String muted to produce 3rd harmonic:

I think the harmonic-muted strings are the most interesting here. You can see the initial wave reflect off of the muted point, then off the end of the string, and interfere with itself to produce the higher harmonics. Visualizing harmonics was actually the initial reason I started this project, so this was really cool to see.

Audio

Finally, we can use python’s built in wave library to output the displacement data to .wav files. The audio below contains all 6 waveforms (in the same order as before) played at a pitch of E1, then at a pitch of E4 (329 Hz), then a bassline from a song I like, created from the hammered open string and palm muted string sounds.

You can hear how the open string plucked near the bridge sounds “brighter” than the same string plucked near the neck, and the hammered string sounds “buzzy” or “clanky”. The palm muted string fades away quickly, giving a more subdued sound, and the harmonic-muted strings sound an octave higher and an octave plus a fifth higher than the others, respectively.
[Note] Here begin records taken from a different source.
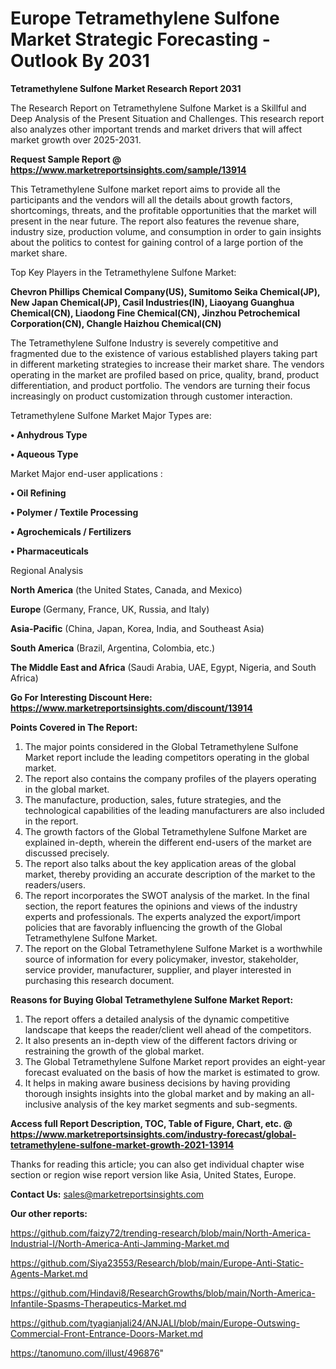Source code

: # Europe Tetramethylene Sulfone Market Strategic Forecasting - Outlook By 2031

<strong>Tetramethylene Sulfone Market Research Report 2031</strong>

The Research Report on Tetramethylene Sulfone Market is a Skillful and Deep Analysis of the Present Situation and Challenges. This research report also analyzes other important trends and market drivers that will affect market growth over 2025-2031.

<strong>Request Sample Report @ <a href=https://www.marketreportsinsights.com/sample/13914>https://www.marketreportsinsights.com/sample/13914</a></strong>

This Tetramethylene Sulfone market report aims to provide all the participants and the vendors will all the details about growth factors, shortcomings, threats, and the profitable opportunities that the market will present in the near future. The report also features the revenue share, industry size, production volume, and consumption in order to gain insights about the politics to contest for gaining control of a large portion of the market share.

Top Key Players in the Tetramethylene Sulfone Market:

<strong>Chevron Phillips Chemical Company(US), Sumitomo Seika Chemical(JP), New Japan Chemical(JP), Casil Industries(IN), Liaoyang Guanghua Chemical(CN), Liaodong Fine Chemical(CN), Jinzhou Petrochemical Corporation(CN), Changle Haizhou Chemical(CN)</strong>

The Tetramethylene Sulfone Industry is severely competitive and fragmented due to the existence of various established players taking part in different marketing strategies to increase their market share. The vendors operating in the market are profiled based on price, quality, brand, product differentiation, and product portfolio. The vendors are turning their focus increasingly on product customization through customer interaction.

Tetramethylene Sulfone Market Major Types are:

<strong>• Anhydrous Type

• Aqueous Type</strong>

Market Major end-user applications :

<strong>• Oil Refining

• Polymer / Textile Processing

• Agrochemicals / Fertilizers

• Pharmaceuticals</strong>

Regional Analysis

</u><strong><b>North America</b></strong> (the United States, Canada, and Mexico)

<strong><b>Europe </b></strong>(Germany, France, UK, Russia, and Italy)

<strong><b>Asia-Pacific</b></strong> (China, Japan, Korea, India, and Southeast Asia)

<strong><b>South America</b></strong> (Brazil, Argentina, Colombia, etc.)

<strong><b>The Middle East and Africa</b></strong> (Saudi Arabia, UAE, Egypt, Nigeria, and South Africa)

<strong>Go For Interesting Discount Here: <a href=https://www.marketreportsinsights.com/discount/13914>https://www.marketreportsinsights.com/discount/13914</a></strong>

<strong>Points Covered in The Report:</strong>
<ol>
  <li>The major points considered in the Global Tetramethylene Sulfone Market report include the leading competitors operating in the global market.</li>
  <li>The report also contains the company profiles of the players operating in the global market.</li>
  <li>The manufacture, production, sales, future strategies, and the technological capabilities of the leading manufacturers are also included in the report.</li>
  <li>The growth factors of the Global Tetramethylene Sulfone Market are explained in-depth, wherein the different end-users of the market are discussed precisely.</li>
  <li>The report also talks about the key application areas of the global market, thereby providing an accurate description of the market to the readers/users.</li>
  <li>The report incorporates the SWOT analysis of the market. In the final section, the report features the opinions and views of the industry experts and professionals. The experts analyzed the export/import policies that are favorably influencing the growth of the Global Tetramethylene Sulfone Market.</li>
  <li>The report on the Global Tetramethylene Sulfone Market is a worthwhile source of information for every policymaker, investor, stakeholder, service provider, manufacturer, supplier, and player interested in purchasing this research document.</li>
</ol>
<strong>Reasons for Buying Global Tetramethylene Sulfone Market Report:</strong>

<ol>
  <li>The report offers a detailed analysis of the dynamic competitive landscape that keeps the reader/client well ahead of the competitors.</li>
  <li>It also presents an in-depth view of the different factors driving or restraining the growth of the global market.</li>
  <li>The Global Tetramethylene Sulfone Market report provides an eight-year forecast evaluated on the basis of how the market is estimated to grow.</li>
  <li>It helps in making aware business decisions by having providing thorough insights insights into the global market and by making an all-inclusive analysis of the key market segments and sub-segments.</li>
</ol>
<strong>Access full Report Description, TOC, Table of Figure, Chart, etc. @ <a href=https://www.marketreportsinsights.com/industry-forecast/global-tetramethylene-sulfone-market-growth-2021-13914>https://www.marketreportsinsights.com/industry-forecast/global-tetramethylene-sulfone-market-growth-2021-13914</a></strong>


Thanks for reading this article; you can also get individual chapter wise section or region wise report version like Asia, United States, Europe.

<strong>Contact Us:</strong>
sales@marketreportsinsights.com

<strong>Our other reports:</strong>

<a href=https://github.com/faizy72/trending-research/blob/main/North-America-Industrial-I/North-America-Anti-Jamming-Market.md>https://github.com/faizy72/trending-research/blob/main/North-America-Industrial-I/North-America-Anti-Jamming-Market.md</a>

<a href=https://github.com/Siya23553/Research/blob/main/Europe-Anti-Static-Agents-Market.md>https://github.com/Siya23553/Research/blob/main/Europe-Anti-Static-Agents-Market.md</a>

<a href=https://github.com/Hindavi8/ResearchGrowths/blob/main/North-America-Infantile-Spasms-Therapeutics-Market.md>https://github.com/Hindavi8/ResearchGrowths/blob/main/North-America-Infantile-Spasms-Therapeutics-Market.md</a>

<a href=https://github.com/tyagianjali24/ANJALI/blob/main/Europe-Outswing-Commercial-Front-Entrance-Doors-Market.md>https://github.com/tyagianjali24/ANJALI/blob/main/Europe-Outswing-Commercial-Front-Entrance-Doors-Market.md</a>

<a href=https://tanomuno.com/illust/496876>https://tanomuno.com/illust/496876</a>"
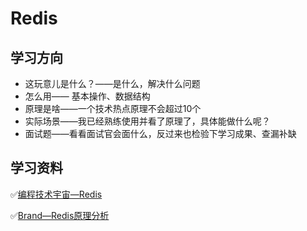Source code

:Redis
===

## 学习方向

- 这玩意儿是什么？——是什么，解决什么问题
- 怎么用—— 基本操作、数据结构
- 原理是啥——一个技术热点原理不会超过10个
- 实际场景——我已经熟练使用并看了原理了，具体能做什么呢？
- 面试题——看看面试官会面什么，反过来也检验下学习成果、查漏补缺

## 学习资料

✅[编程技术宇宙—Redis](https://space.bilibili.com/668097429/dynamic)

✅[Brand—Redis原理分析](https://www.cnblogs.com/wzh2010/)
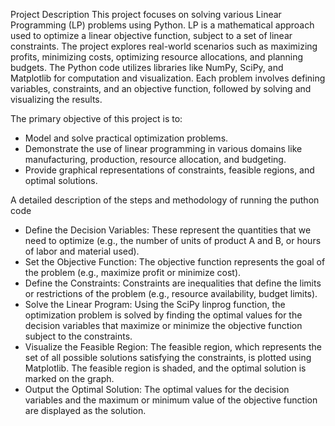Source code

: Project Description
This project focuses on solving various Linear Programming (LP) problems using Python. LP is a mathematical approach used to optimize a linear objective function, subject to a set of linear constraints. The project explores real-world scenarios such as maximizing profits, minimizing costs, optimizing resource allocations, and planning budgets.
The Python code utilizes libraries like NumPy, SciPy, and Matplotlib for computation and visualization. Each problem involves defining variables, constraints, and an objective function, followed by solving and visualizing the results.

The primary objective of this project is to:
- Model and solve practical optimization problems.
- Demonstrate the use of linear programming in various domains like manufacturing, production, resource allocation, and budgeting.
- Provide graphical representations of constraints, feasible regions, and optimal solutions.

A detailed description of the steps and methodology of running the puthon code
- Define the Decision Variables: These represent the quantities that we need to optimize (e.g., the number of units of product A and B, or hours of labor and material used).
- Set the Objective Function: The objective function represents the goal of the problem (e.g., maximize profit or minimize cost).
- Define the Constraints: Constraints are inequalities that define the limits or restrictions of the problem (e.g., resource availability, budget limits).
- Solve the Linear Program: Using the SciPy linprog function, the optimization problem is solved by finding the optimal values for the decision variables that maximize or minimize the objective function subject to the constraints.
- Visualize the Feasible Region: The feasible region, which represents the set of all possible solutions satisfying the constraints, is plotted using Matplotlib. The feasible region is shaded, and the optimal solution is marked on the graph.
- Output the Optimal Solution: The optimal values for the decision variables and the maximum or minimum value of the objective function are displayed as the solution.


<!---
Helix-hue/Helix-hue is a ✨ special ✨ repository because its `README.md` (this file) appears on your GitHub profile.
You can click the Preview link to take a look at your changes.
--->
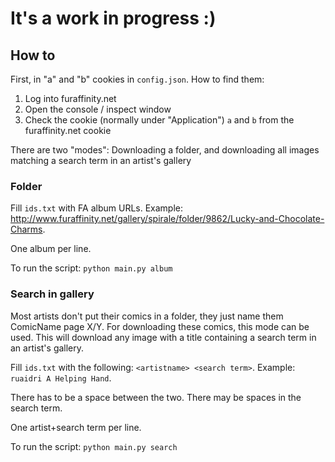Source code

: # It's a work in progress :)

## How to
First, in "a" and "b" cookies in `config.json`. How to find them:
1. Log into furaffinity.net
2. Open the console / inspect window
3. Check the cookie (normally under "Application") `a` and `b` from the furaffinity.net cookie


There are two "modes": Downloading a folder, and downloading all images matching a search term in an artist's gallery

### Folder
Fill `ids.txt` with FA album URLs. Example: http://www.furaffinity.net/gallery/spirale/folder/9862/Lucky-and-Chocolate-Charms.

One album per line.

To run the script: `python main.py album`

### Search in gallery
Most artists don't put their comics in a folder, they just name them ComicName page X/Y. For downloading these comics, this mode can be used. This will download any image with a title containing a search term in an artist's gallery.

Fill `ids.txt` with the following: `<artistname> <search term>`. Example: `ruaidri A Helping Hand`.

There has to be a space between the two. There may be spaces in the search term.

One artist+search term per line.

To run the script: `python main.py search`
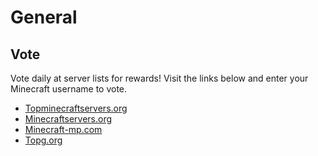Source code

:# General

## Vote

Vote daily at server lists for rewards! Visit the links below and enter your Minecraft username to vote.

- [Topminecraftservers.org](https://topminecraftservers.org/vote/4135)
- [Minecraftservers.org](https://minecraftservers.org/vote/509303)
- [Minecraft-mp.com](https://minecraft-mp.com/server/201496/vote/)
- [Topg.org](https://topg.org/Minecraft/in-503411)
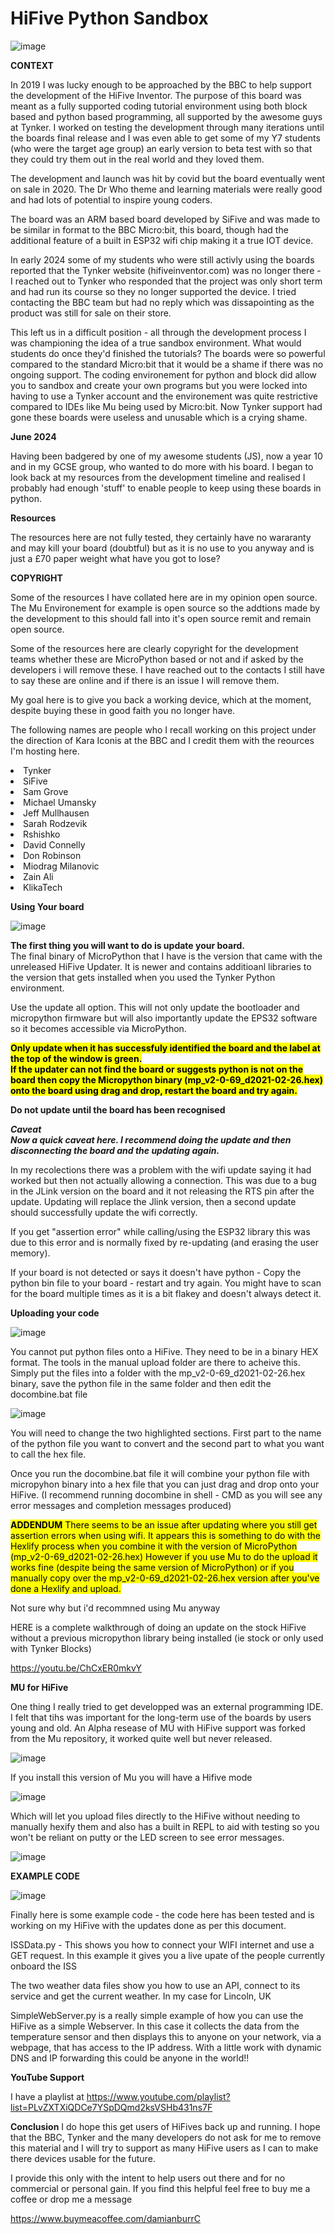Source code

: # HiFive Python Sandbox

![image](https://github.com/damianburrin/Hi5-PythonSandbox/assets/18092613/c33701bb-a6c9-4037-a7c6-736085977f69)


**CONTEXT**

In 2019 I was lucky enough to be approached by the BBC to help support the development of the HiFive Inventor.  The purpose of this board was meant as a fully supported coding tutorial environment using both block based and python based programming, all supported by the awesome guys at Tynker.  I worked on testing the development through many iterations until the boards final release and I was even able to get some of my Y7 students (who were the target age group) an early version to beta test with so that they could try them out in the real world and they loved them.

The development and launch was hit by covid but the board eventually went on sale in 2020.  The Dr Who theme and learning materials were really good and had lots of potential to inspire young coders.

The board was an ARM based board developed by SiFive and was made to be similar in format to the BBC Micro:bit,  this board, though had the additional feature of a built in ESP32 wifi chip making it a true IOT device.

In early 2024 some of my students who were still activly using the boards reported that the Tynker website (hifiveinventor.com) was no longer there - I reached out to Tynker who responded that the project was only short term and had run its course so they no longer supported the device.  I tried contacting the BBC team but had no reply which was dissapointing as the product was still for sale on their store.

This left us in a difficult position - all through the development process I was championing the idea of a true sandbox environment.  What would students do once they'd finished the tutorials?  The boards were so powerful compared to the standard Micro:bit that it would be a shame if there was no ongoing support.  The coding environement for python and block did allow you to sandbox and create your own programs but you were locked into having to use a Tynker account and the environement was quite restrictive compared to IDEs like Mu being used by Micro:bit.  Now Tynker support had gone these boards were useless and unusable which is a crying shame.


**June 2024**

Having been badgered by one of my awesome students (JS), now a year 10 and in my GCSE group, who wanted to do more with his board. I began to look back at my resources from the development timeline and realised I probably had enough 'stuff' to enable people to keep using these boards in python.

**Resources**

The resources here are not fully tested, they certainly have no wararanty and may kill your board (doubtful) but as it is no use to you anyway and is just a £70 paper weight what have you got to lose?

**COPYRIGHT**

Some of the resources I have collated here are in my opinion open source.  The Mu Environement for example is open source so the addtions made by the development to this should fall into it's open source remit and remain open source.

Some of the resources here are clearly copyright for the development teams whether these are MicroPython based or not and if asked by the developers i will remove these.  I have reached out to the contacts I still have to say these are online and if there is an issue I will remove them. 

My goal here is to give you back a working device, which at the moment, despite buying these in good faith you no longer have.

The following names are people who I recall working on this project under the direction of Kara Iconis at the BBC and I credit them with the reources I'm hosting here.

<li>Tynker</li>
<li>SiFive</li>
<li>Sam Grove</li>
<li>Michael Umansky</li>
<li>Jeff Mullhausen</li>
<li>Sarah Rodzevik</li>
<li>Rshishko</li>
<li>David Connelly</li>
<li>Don Robinson</li>
<li>Miodrag Milanovic</li>
<li>Zain Ali</li>
<li>KlikaTech</li>

**Using Your board**

![image](https://github.com/damianburrin/Hi5-PythonSandbox/assets/18092613/040ed882-d376-4cc6-92fe-75ecaf91e58f)


**The first thing you will want to do is update your board.**  
The final binary of MicroPython that I have is the version that came with the unreleased HiFive Updater.  It is newer and contains additioanl libraries to the version that gets installed when you used the Tynker Python environment.

Use the update all option.  This will not only update the bootloader and micropython firmware but will also importantly update the EPS32 software so it becomes accessible via MicroPython.

<mark>**Only update when it has successfuly identified the board and the label at the top of the window is green.  </br>If the updater can not find the board or suggests python is not on the board then copy the Micropython binary (mp_v2-0-69_d2021-02-26.hex) onto the board using drag and drop, restart the board and try again.<p>Do not update until the board has been recognised**</mark>

<B><I>Caveat</br>
Now a quick caveat here.  I recommend  doing the update and then disconnecting the board and the updating again. </B></I>

In my recolections there was a problem with the wifi update saying it had worked but then not actually allowing a connection.  This was due to a bug in the JLink version on the board and it not releasing the RTS pin after the update.  Updating will replace the Jlink version, then a second update should successfully update the wifi correctly.

If you get "assertion error" while calling/using the ESP32 library this was due to this error and is normally fixed by re-updating (and erasing the user memory).

If your board is not detected or says it doesn't have python - Copy the python bin file to your board - restart and try again.
You might have to scan for the board multiple times as it is a bit flakey and doesn't always detect it.

**Uploading your code**

![image](https://github.com/damianburrin/Hi5-PythonSandbox/assets/18092613/391888a8-1fbb-49ed-b04a-b96a3d0f5f7a)

You cannot put python files onto a HiFive.  They need to be in a binary HEX format.  The tools in the manual upload folder are there to acheive this.  
Simply put the files into a folder with the mp_v2-0-69_d2021-02-26.hex binary, save the python file in the same folder and then edit the docombine.bat file

![image](https://github.com/damianburrin/Hi5-PythonSandbox/assets/18092613/eb36d180-b1c5-44d4-bbcd-05e3b845ca6c)

You will need to change the two highlighted sections.  First part to the name of the python file you want to convert and the second part to what you want to call the hex file.

Once you run the docombine.bat file it will combine your python file with micropyhon binary into a hex file that you can just drag and drop onto your HiFive.  (I recommend running docombine in shell - CMD as you will see any error messages and completion messages produced)

<mark>**ADDENDUM**
There seems to be an issue after updating where you still get assertion errors when using wifi.  It appears this is something to do with the Hexlify process when you combine it with the version of MicroPython  (mp_v2-0-69_d2021-02-26.hex)
However if you use Mu to do the upload it works fine (despite being the same version of MicroPython) or if you manually copy over the mp_v2-0-69_d2021-02-26.hex version after you've done a Hexlify and upload.

Not sure why but i'd recommned using Mu anyway <mark>

HERE is a complete walkthrough of doing an update on the stock HiFive without  a previous micropython library being installed (ie stock or only used with Tynker Blocks)

https://youtu.be/ChCxER0mkvY


**MU for HiFive**

One thing I really tried to get developped was an external programming IDE.  I felt that tihs was important for the long-term use of the boards by users young and old.  An Alpha resease of MU with HiFive support was forked from the Mu repository, it worked quite well but never released.

![image](https://github.com/damianburrin/Hi5-PythonSandbox/assets/18092613/de18ef57-6357-43cb-99d1-e215154cdb7c)

If you install this version of Mu you will have a Hifive mode

![image](https://github.com/damianburrin/Hi5-PythonSandbox/assets/18092613/d2e54df6-fe62-4501-a734-4eea3ea52fbf)

Which will let you upload files directly to the HiFive without needing to manually hexify them and also has a built in REPL to aid with testing so you won't be reliant on putty or the LED screen to see error messages.

![image](https://github.com/damianburrin/Hi5-PythonSandbox/assets/18092613/97163a7d-647d-45d1-bfb8-a4cb6acb3370)

**EXAMPLE CODE**

![image](https://github.com/damianburrin/Hi5-PythonSandbox/assets/18092613/5adc2f55-a8d7-40a9-bc0a-b21f8521123d)

Finally here is some example code - the code here has been tested and is working on my HiFive with the updates done as per this document.

ISSData.py  - This shows you how to connect your WIFI internet and use a GET request.  In this example it gives you a live upate of the people currently onboard the ISS

The two weather data files show you how to use an API, connect to its service and get the current weather.  In my case for Lincoln, UK

SimpleWebServer.py is a really simple example of how you can use the HiFive as a simple Webserver.  In this case it collects the data from the temperature sensor and then displays this to anyone on your network, via a webpage, that has access to the IP address.  With a little work with dynamic DNS and IP forwarding this could be anyone in the world!!

**YouTube Support**

I have a playlist at https://www.youtube.com/playlist?list=PLvZXTXiQDCe7YSpDQmd2ksVSHb431ns7F

**Conclusion**
I do hope this get users of HiFives back up and running.  I hope that the BBC, Tynker and the many developers do not ask for me to remove this material and I will try to support as many HiFive users as I can to make there devices usable for the future.

I provide this only with the intent to help users out there and for no commercial or personal gain.  If you find this helpful feel free to buy me a coffee or drop me a message

https://www.buymeacoffee.com/damianburrC



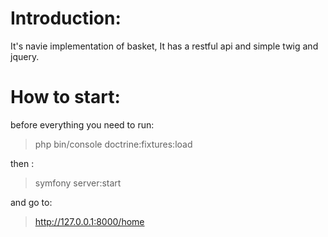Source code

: Introduction:
===
It's navie implementation of basket, It has a restful api and simple twig and jquery.

How to start:
===
before everything you need to run: 
> php bin/console doctrine:fixtures:load

then :

>  symfony server:start

and go to:
> http://127.0.0.1:8000/home

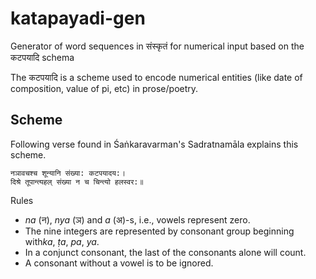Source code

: # katapayadi-gen
Generator of word sequences in संस्कृतं for numerical input based on the कटपयादि schema

The कटपयादि is a scheme used to encode numerical entities (like date of composition, value of pi, etc)
in prose/poetry.

## Scheme

Following verse found in Śaṅkaravarman's Sadratnamāla explains this scheme. 

    नञावचश्च शून्यानि संख्या: कटपयादय:। 
    दिश्रे तूपान्त्यहल् संख्या न च चिन्त्यो हलस्वर:॥
	
Rules 

  - *na* (न), *nya* (ञ) and *a* (अ)-s, i.e., vowels represent zero. 
  - The nine integers are represented by consonant group beginning with*ka*, *ṭa*, *pa*, *ya*. 
  - In a conjunct consonant, the last of the consonants alone will count. 
  - A consonant without a vowel is to be ignored.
When the harmonic-muted strings are played at E1, you can also hear how they take a few fractions of a second to develop the higher harmonics fully.

What else?

I still have a few questions that I didn’t end up getting to.

Can we use less than 500 points in the string and get similar results? like, can we use 50? 10?

The wave equation is accurate when the curvature of the string is small compared to its width. If the string is wide or the curvature is large, the proportionality in the wave equation starts to fall apart because the bending moment of the string starts to contribute to the vibration, in addition to the tension. Can we model that?

Notes

¹An equation that expresses rates of change of a quantity (string displacement) in terms of rates of change of several other quantities (time, and position on the string). Second-order means it’s actually talking about the rate of change of the rate of change.

²An equation that expresses rates of change of a quantity (string displacement), in terms of rates of change of one other quantity (time).

³A point where the sine wave is at zero.